MV: Como se dá a relação dessa dramaticidade com o título (“Solo Sagrado”)?
GH: O “Solo Sagrado” pode ser o que você desejar. Para mim, é recuperação, a volta por cima. Estou em recuperação há trinta anos. “Solo Sagrado” é todo lugar que piso. Sou feliz e grato por ainda estar fazendo o que faço, sendo capaz de enxergá-lo em qualquer lugar e momento. [Risos]
MV: No último mês vocês iniciaram a Like No Other World Tour. Como foram os shows até agora?

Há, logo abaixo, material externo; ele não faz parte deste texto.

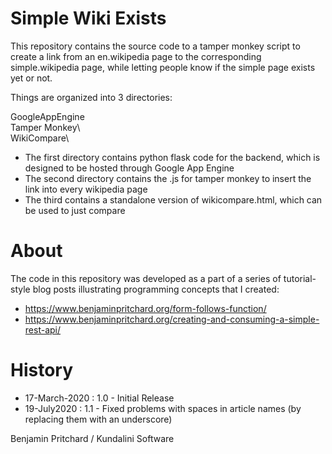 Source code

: # Simple Wiki Exists

This repository contains the source code to a tamper monkey script to create a link from an en.wikipedia page to the corresponding simple.wikipedia page, while letting people know if the simple page exists yet or not.

Things are organized into 3 directories:

GoogleAppEngine\
Tamper Monkey\  
WikiCompare\

* The first directory contains python flask code for the backend, which is designed to be hosted through Google App Engine  
* The second directory contains the .js for tamper monkey to insert the link into every wikipedia page  
* The third contains a standalone version of wikicompare.html, which can be used to just compare  

# About

The code in this repository was developed as a part of a series of tutorial-style blog posts illustrating programming concepts that I created:

* https://www.benjaminpritchard.org/form-follows-function/
* https://www.benjaminpritchard.org/creating-and-consuming-a-simple-rest-api/

# History

* 17-March-2020 : 1.0 - Initial Release
* 19-July2020   : 1.1 - Fixed problems with spaces in article names (by replacing them with an underscore)    

Benjamin Pritchard / Kundalini Software  

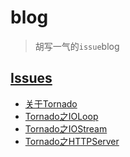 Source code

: # blog
> 胡写一气的`issue`blog


## [Issues](https://github.com/loadlj/blog/issues)
  * [关于Tornado](https://github.com/loadlj/blog/issues/1)
  * [Tornado之IOLoop](https://github.com/loadlj/blog/issues/2)
  * [Tornado之IOStream](https://github.com/loadlj/blog/issues/3)
  * [Tornado之HTTPServer](https://github.com/loadlj/blog/issues/4)
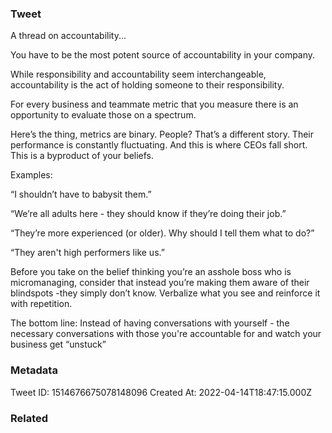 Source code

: ### Tweet
A thread on accountability...

You have to be the most potent source of accountability in your company.

While responsibility and accountability seem interchangeable, accountability is the act of holding someone to their responsibility.

For every business and teammate metric that you measure there is an opportunity to evaluate those on a spectrum.

Here’s the thing, metrics are binary. People? That’s a different story. Their performance is constantly fluctuating. And this is where CEOs fall short. This is a byproduct of your beliefs.

Examples:

“I shouldn’t have to babysit them.”

“We’re all adults here - they should know if they’re doing their job.”

“They’re more experienced (or older). Why should I tell them what to do?”

“They aren't high performers like us.”

Before you take on the belief thinking you’re an asshole boss who is micromanaging, consider that instead you’re making them aware of their blindspots -they simply don’t know. Verbalize what you see and reinforce it with repetition.

The bottom line: Instead of having conversations with yourself - the necessary conversations with those you're accountable for and watch your business get “unstuck”

### Metadata
Tweet ID: 1514676675078148096
Created At: 2022-04-14T18:47:15.000Z

### Related

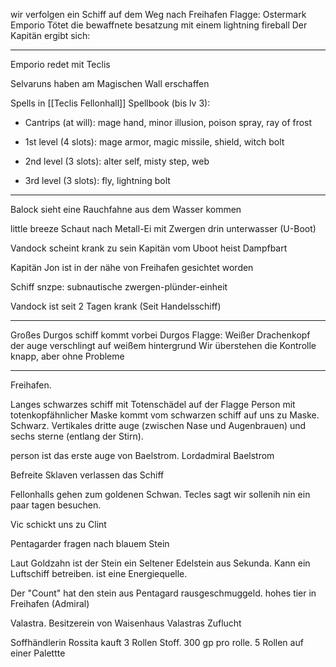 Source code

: wir verfolgen ein Schiff auf dem Weg nach Freihafen
Flagge: Ostermark
Emporio Tötet die bewaffnete besatzung mit einem lightning fireball
Der Kapitän ergibt sich:


-----

Emporio redet mit Teclis

Selvaruns haben am Magischen Wall erschaffen

Spells in [[Teclis Fellonhall]] Spellbook (bis lv 3):

- Cantrips (at will): mage hand, minor illusion, poison spray, ray of frost

- 1st level (4 slots): mage armor, magic missile, shield, witch bolt

- 2nd level (3 slots): alter self, misty step, web

- 3rd level (3 slots): fly, lightning bolt

----

Balock sieht eine Rauchfahne aus dem Wasser kommen

little breeze Schaut nach
Metall-Ei mit Zwergen drin unterwasser (U-Boot)

Vandock scheint krank zu sein
Kapitän vom Uboot heist Dampfbart

Kapitän Jon ist in der nähe von Freihafen gesichtet worden

Schiff snzpe: subnautische zwergen-plünder-einheit

Vandock ist seit 2 Tagen krank (Seit Handelsschiff)

----

Großes Durgos schiff kommt vorbei
Durgos Flagge: Weißer Drachenkopf der auge verschlingt auf weißem hintergrund
Wir überstehen die Kontrolle knapp, aber ohne Probleme

---

Freihafen.

Langes schwarzes schiff mit Totenschädel auf der Flagge
Person mit totenkopfähnlicher Maske kommt vom schwarzen schiff auf uns zu
Maske. Schwarz. Vertikales dritte auge (zwischen Nase und Augenbrauen) und sechs sterne (entlang der Stirn).

person ist das erste auge von Baelstrom. Lordadmiral Baelstrom

Befreite Sklaven verlassen das Schiff

Fellonhalls gehen zum goldenen Schwan. Tecles sagt wir sollenih nin ein paar tagen besuchen.

Vic schickt uns zu Clint

Pentagarder fragen nach blauem Stein

Laut Goldzahn ist der Stein ein Seltener Edelstein aus Sekunda. Kann ein Luftschiff betreiben. ist eine Energiequelle.

Der "Count" hat den stein aus Pentagard rausgeschmuggeld. hohes tier in Freihafen (Admiral)

Valastra. Besitzerein von Waisenhaus Valastras Zuflucht

Soffhändlerin Rossita kauft 3 Rollen Stoff. 300 gp pro rolle. 5 Rollen auf einer Palettte

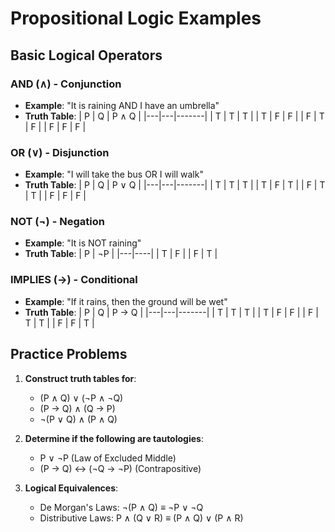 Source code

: # Propositional Logic Examples

## Basic Logical Operators

### AND (∧) - Conjunction
- **Example**: "It is raining AND I have an umbrella"
- **Truth Table**:
  | P | Q | P ∧ Q |
  |---|---|-------|
  | T | T |   T   |
  | T | F |   F   |
  | F | T |   F   |
  | F | F |   F   |

### OR (∨) - Disjunction
- **Example**: "I will take the bus OR I will walk"
- **Truth Table**:
  | P | Q | P ∨ Q |
  |---|---|-------|
  | T | T |   T   |
  | T | F |   T   |
  | F | T |   T   |
  | F | F |   F   |

### NOT (¬) - Negation
- **Example**: "It is NOT raining"
- **Truth Table**:
  | P | ¬P |
  |---|----|
  | T | F  |
  | F | T  |

### IMPLIES (→) - Conditional
- **Example**: "If it rains, then the ground will be wet"
- **Truth Table**:
  | P | Q | P → Q |
  |---|---|-------|
  | T | T |   T   |
  | T | F |   F   |
  | F | T |   T   |
  | F | F |   T   |

## Practice Problems

1. **Construct truth tables for**:
   - (P ∧ Q) ∨ (¬P ∧ ¬Q)
   - (P → Q) ∧ (Q → P)
   - ¬(P ∨ Q) ∧ (P ∧ Q)

2. **Determine if the following are tautologies**:
   - P ∨ ¬P (Law of Excluded Middle)
   - (P → Q) ↔ (¬Q → ¬P) (Contrapositive)

3. **Logical Equivalences**:
   - De Morgan's Laws: ¬(P ∧ Q) ≡ ¬P ∨ ¬Q
   - Distributive Laws: P ∧ (Q ∨ R) ≡ (P ∧ Q) ∨ (P ∧ R)
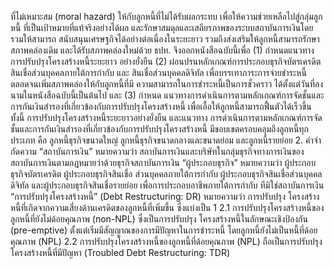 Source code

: ที่ไม่เหมาะสม (moral hazard) ให้กับลูกหนี้ที่ไม่ได้รับผลกระทบ เพื่อให้ความช่วยเหลือไปสู่กลุ่มลูกหนี้
ที่เป็นเป้าหมายที่แท้จริงอย่างได้ผล และรักษาสมดุลและเสถียรภาพของระบบสถาบันการเงินโดยรวมให้สามารถ
สนับสนุนเศรษฐกิจได้อย่างต่อเนื่องในระยะยาว รวมถึงส่งเสริมให้ลูกหนี้สามารถรักษาสภาพคล่องเดิม
และได้รับสภาพคล่องใหม่ด้วย
ธปท. จึงออกหนังสือฉบับนี้เพื่อ (1) กำหนดแนวทางการปรับปรุงโครงสร้างหนี้ระยะยาว
อย่างยั่งยืน (2) ผ่อนปรนหลักเกณฑ์การประกอบธุรกิจบัตรเครดิต สินเชื่อส่วนบุคคลภายใต้การกำกับ และ
สินเชื่อส่วนบุคคลดิจิทัล เพื่อบรรเทาภาระการจ่ายชำระหนี้ ตลอดจนเพิ่มสภาพคล่องให้กับลูกหนี้ที่มี
ความสามารถในการชำระหนี้เป็นการชั่วคราว ได้ตั้งแต่วันที่ลงนามในหนังสือฉบับนี้เป็นต้นไป และ (3) กำหนด
แนวทางการดำเนินการตามหลักเกณฑ์การจัดชั้นและการกันเงินสำรองที่เกี่ยวข้องกับการปรับปรุงโครงสร้างหนี้
เพื่อเอื้อให้ลูกหนี้สามารถฟื้นตัวได้เร็วขึ้น ทั้งนี้ การปรับปรุงโครงสร้างหนี้ระยะยาวอย่างยั่งยืน และแนวทาง
การดำเนินการตามหลักเกณฑ์การจัดชั้นและการกันเงินสำรองที่เกี่ยวข้องกับการปรับปรุงโครงสร้างหนี้
มีขอบเขตครอบคลุมถึงลูกหนี้ทุกประเภท คือ ลูกหนี้ธุรกิจขนาดใหญ่ ลูกหนี้ธุรกิจขนาดกลางและขนาดย่อม
และลูกหนี้รายย่อย
2. คำจํากัดความ
“สถาบันการเงิน” หมายความว่า สถาบันการเงินและบริษัทในกลุ่มธุรกิจทางการเงินของ
สถาบันการเงินตามกฎหมายว่าด้วยธุรกิจสถาบันการเงิน
“ผู้ประกอบธุรกิจ” หมายความว่า ผู้ประกอบธุรกิจบัตรเครดิต ผู้ประกอบธุรกิจสินเชื่อ
ส่วนบุคคลภายใต้การกำกับ ผู้ประกอบธุรกิจสินเชื่อส่วนบุคคลดิจิทัล และผู้ประกอบธุรกิจสินเชื่อรายย่อย
เพื่อการประกอบอาชีพภายใต้การกํากับ ทีมิใช่สถาบันการเงิน
“การปรับปรุงโครงสร้างหนี้” (Debt Restructuring: DR) หมายความว่า การปรับปรุง
โครงสร้างหนี้ที่เกิดจากความเสี่ยงด้านเครดิตของลูกหนี้ที่เพิ่มขึ้น ซึ่งแบ่งเป็น
1
2.1 การปรับปรุงโครงสร้างหนี้ของลูกหนี้ที่ยังไม่ด้อยคุณภาพ (non-NPL) ซึ่งเป็นการปรับปรุง
โครงสร้างหนี้ในลักษณะเชิงป้องกัน (pre-emptive) ตั้งแต่เริ่มมีสัญญาณของการมีปัญหาในการชำระหนี้
โดยลูกหนี้ยังไม่เป็นหนี้ที่ด้อยคุณภาพ (NPL)
2.2 การปรับปรุงโครงสร้างหนี้ของลูกหนี้ที่ด้อยคุณภาพ (NPL) ถือเป็นการปรับปรุง
โครงสร้างหนี้ที่มีปัญหา (Troubled Debt Restructuring: TDR)
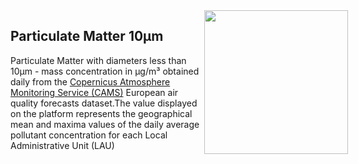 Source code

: <div style="width:540px; text-aling:center;"><img style="width:230px; float:right;" src="data/gtif/images/legends/air_quality_pm.png"></img></div>

## Particulate Matter 10µm

Particulate Matter with diameters less than 10µm - mass concentration in µg/m³ obtained daily from the [Copernicus Atmosphere Monitoring Service (CAMS)](https://ads.atmosphere.copernicus.eu/cdsapp#!/dataset/cams-europe-air-quality-forecasts?tab=overview) European air quality forecasts dataset.The value displayed on the platform represents the geographical mean and maxima values of the daily average pollutant concentration for each Local Administrative Unit (LAU) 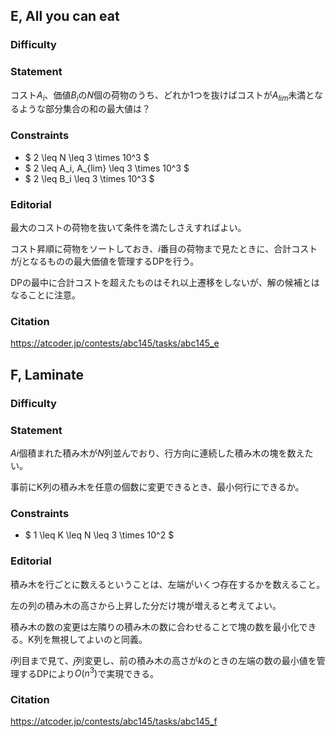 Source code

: ## E, All you can eat
### Difficulty

### Statement
コスト$A_i$、価値$B_i$の$N$個の荷物のうち、どれか1つを抜けばコストが$A_{lim}$未満となるような部分集合の和の最大値は？

### Constraints
- $ 2 \leq N \leq 3 \times 10^3 $
- $ 2 \leq A_i, A_{lim} \leq 3 \times 10^3 $
- $ 2 \leq B_i \leq 3 \times 10^3 $

### Editorial
最大のコストの荷物を抜いて条件を満たしさえすればよい。

コスト昇順に荷物をソートしておき、$i$番目の荷物まで見たときに、合計コストが$j$となるものの最大価値を管理するDPを行う。

DPの最中に合計コストを超えたものはそれ以上遷移をしないが、解の候補とはなることに注意。

### Citation
https://atcoder.jp/contests/abc145/tasks/abc145_e

## F, Laminate
### Difficulty

### Statement
$Ai$個積まれた積み木が$N$列並んでおり、行方向に連続した積み木の塊を数えたい。

事前にK列の積み木を任意の個数に変更できるとき、最小何行にできるか。

### Constraints
- $ 1 \leq K \leq N \leq 3 \times 10^2 $

### Editorial
積み木を行ごとに数えるということは、左端がいくつ存在するかを数えること。

左の列の積み木の高さから上昇した分だけ塊が増えると考えてよい。

積み木の数の変更は左隣りの積み木の数に合わせることで塊の数を最小化できる。K列を無視してよいのと同義。

$i$列目まで見て、$j$列変更し、前の積み木の高さが$k$のときの左端の数の最小値を管理するDPにより$O(n^3)$で実現できる。

### Citation
https://atcoder.jp/contests/abc145/tasks/abc145_f

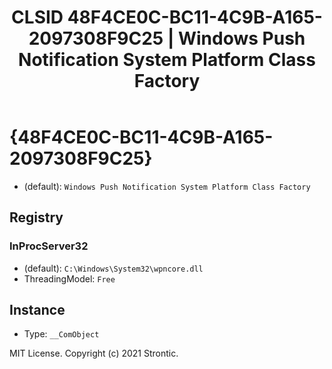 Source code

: ﻿---
title: "CLSID 48F4CE0C-BC11-4C9B-A165-2097308F9C25 | Windows Push Notification System Platform Class Factory"
excerpt: What is COM-Object CLSID 48F4CE0C-BC11-4C9B-A165-2097308F9C25?
---

# {48F4CE0C-BC11-4C9B-A165-2097308F9C25}

* (default): `Windows Push Notification System Platform Class Factory`

## Registry


### InProcServer32

* (default): `C:\Windows\System32\wpncore.dll`
* ThreadingModel: `Free`

## Instance

* Type: `__ComObject`

MIT License. Copyright (c) 2021 Strontic.


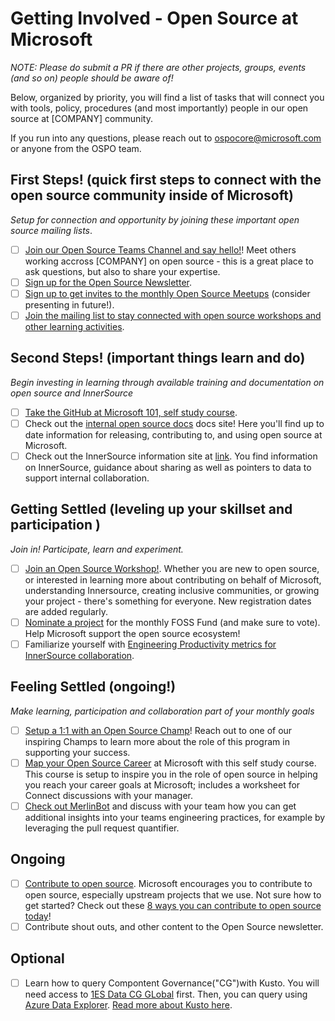 # Getting Involved - Open Source at Microsoft 
*NOTE: Please do submit a PR if there are other projects, groups, events (and so on) people should be aware of!*

Below, organized by priority,  you will find a list of tasks that will connect you with tools, policy, procedures (and most importantly) people in our open source at [COMPANY] community. 

If you run into any questions, please reach out to ospocore@microsoft.com or anyone from the OSPO team. 
  
## First Steps! (quick first steps to connect with the open source community inside of Microsoft) 
*Setup for connection and opportunity by joining these important open source mailing lists*. 

- [ ]  [Join our Open Source Teams Channel and say hello!]()!  Meet others working accross [COMPANY] on open source - this is a great place to ask questions, but also to share your expertise.   
- [ ]  [Sign up for the Open Source Newsletter](). 
- [ ] [Sign up to get invites to the monthly Open Source Meetups](n) (consider presenting in future!). 
- [ ] [Join the mailing list to stay connected with open source workshops and other learning activities](). 
  
## Second Steps! (important things learn and do) 
*Begin investing in learning through available training and documentation on open source and InnerSource*

- [ ] [Take the GitHub at Microsoft 101, self study course](). 
- [ ] Check out the [internal open source docs]() docs site!  Here you'll find up to date information for releasing, contributing to, and using open source at Microsoft. 
- [ ] Check out the InnerSource information site at [link](). You find information on InnerSource, guidance about sharing as well as pointers to data to support internal collaboration. 

## Getting Settled (leveling up your skillset and participation ) 
*Join in! Participate, learn and experiment.*

- [ ] [Join an Open Source Workshop!](https://aka.ms/open-source-maintainer). Whether you are new to open source, or interested in learning more about contributing on behalf of Microsoft, understanding Innersource,  creating inclusive communities, or growing your project - there's something for everyone.  New registration dates are added regularly.  
- [ ] [Nominate a project](https://docs.opensource.microsoft.com/foss-fund/) for the monthly FOSS Fund (and make sure to vote).  Help Microsoft support the open source ecosystem! 
- [ ] Familiarize yourself with [Engineering Productivity metrics for InnerSource collaboration](https://www.1eswiki.com/wiki/1ES_Engineering_Productivity_Metrics). 

## Feeling Settled (ongoing!) 
*Make learning, participation and collaboration part of your monthly goals*

- [ ] [Setup a 1:1 with an Open Source Champ](https://docs.opensource.microsoft.com/content/community/champs.html)! Reach out to one of our inspiring Champs to learn more about the role of this program in supporting your success.
- [ ] [Map your Open Source Career](https://microsoft.sharepoint.com/teams/OpenSourceBlog/SitePages/Mapping-Your-Open-Source-Journey(1).aspx) at Microsoft with this self study course. This course is setup to inspire you in the role of open source in helping you reach your career goals at Microsoft; includes a worksheet for Connect discussions with your manager. 
- [ ] [Check out MerlinBot](https://1esdocs.azurewebsites.net/datainsights/merlinbot/extensions/pullrequestquantifier.html) and discuss with your team how you can get additional insights into your teams engineering practices, for example by leveraging the pull request quantifier. 

## Ongoing 

- [ ] [Contribute to open source](https://docs.opensource.microsoft.com/contributing/). Microsoft encourages you to contribute to open source, especially upstream projects that we use. Not sure how to get started? Check out these [8 ways you can contribute to open source today](https://github.com/microsoft-sponsorships/microsoft-foss-fund/blob/main/assets/8-ways-to-contribute.md)! 
- [ ] Contribute shout outs, and other content to the Open Source newsletter. 

## Optional
- [ ] Learn how to query Compontent Governance("CG")with Kusto.  You will need access to [1ES Data CG GLobal](https://myaccess/identityiq/accessRequest/accessRequest.jsf?autoSubmit=true#accessRequest/review?role=1ES%20Data%20CG%20Global) first. Then, you can query using [Azure Data Explorer](https://dataexplorer.azure.com/clusters/1es/databases/ComponentGovernance). [Read more about Kusto here](https://kusto.azurewebsites.net/docs/).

GH: Incrivelmente bons. Extraordinariamente fortes. Os fãs têm sido muito receptivos. Casas lotadas, ótimo clima. Dá uma sensação incrível para que estejamos juntos no mesmo palco; é fantástico!
MV: Rolou alguma emoção ao reencontrar o público após tanto tempo sem tocar ao vivo?
GH: Sem dúvida. Estávamos separados há dezoito meses e, de repente, estamos no mesmo local. Realmente foi uma emoção tremenda, sabe? É como se todos fôssemos um.
MV: A turnê leva o nome de uma das melhores músicas do álbum e uma das mais legais que você já gravou: “Like No Other (Bassline)”. Você poderia discorrer um pouquinho sobre essa música?
GH: Doug e eu a compomos no verão de 2019. É uma música com groove. Sempre que estamos tocando ao vivo em estúdio, tenho um microfone a meu lado pronto em caso de pintar alguma ideia para a melodia vocal. Gravamos a música na primeira tomada. Sei que se chama “Like No Other”, mas “Can you feel my bassline?” (“Podes sentir minha linha de baixo?”) apenas saiu, foi muito espontâneo. Quando ouvimos essa parte depois, decidimos que se chamaria “Like No Other (Bassline)” [Risos]. Além do mais, é uma ótima faixa para ser tocada ao vivo, pois tem um groove fantástico.
MV: Completamente diferente de “Like No Other (Bassline)”, mas igualmente brilhante é “Far Away”. O que inspirou a letra tão profunda dessa música?
GH: Foi minha volta por cima e meu reencontro comigo mesmo. Navegando pelo oceano em direção à costa, aportando em um novo mundo, deixando outro para trás, e sendo muito grato por isso. Como você pode ouvir na letra, sou eu tomado de gratidão por ainda poder estar aqui fazendo o que faço; é uma expressão de total gratidão por ainda estar vivo e ser capaz de alcançar tantas pessoas quanto possível com meu rock ‘n’ roll. É uma música muito importante e gratificante para mim, como também é para o repertório do The Dead Daisies.
MV: É a sua favorita no “Holy Ground”?
GH: Sim, “Far Away” e “Like No Other (Bassline)” são as minhas favoritas, mas “Unspoken”, a primeira música que escrevi, também é especial para mim e por extensão para a banda. Essas três músicas, você sabe... Enfim, todas [do álbum] são ótimas! [Risos].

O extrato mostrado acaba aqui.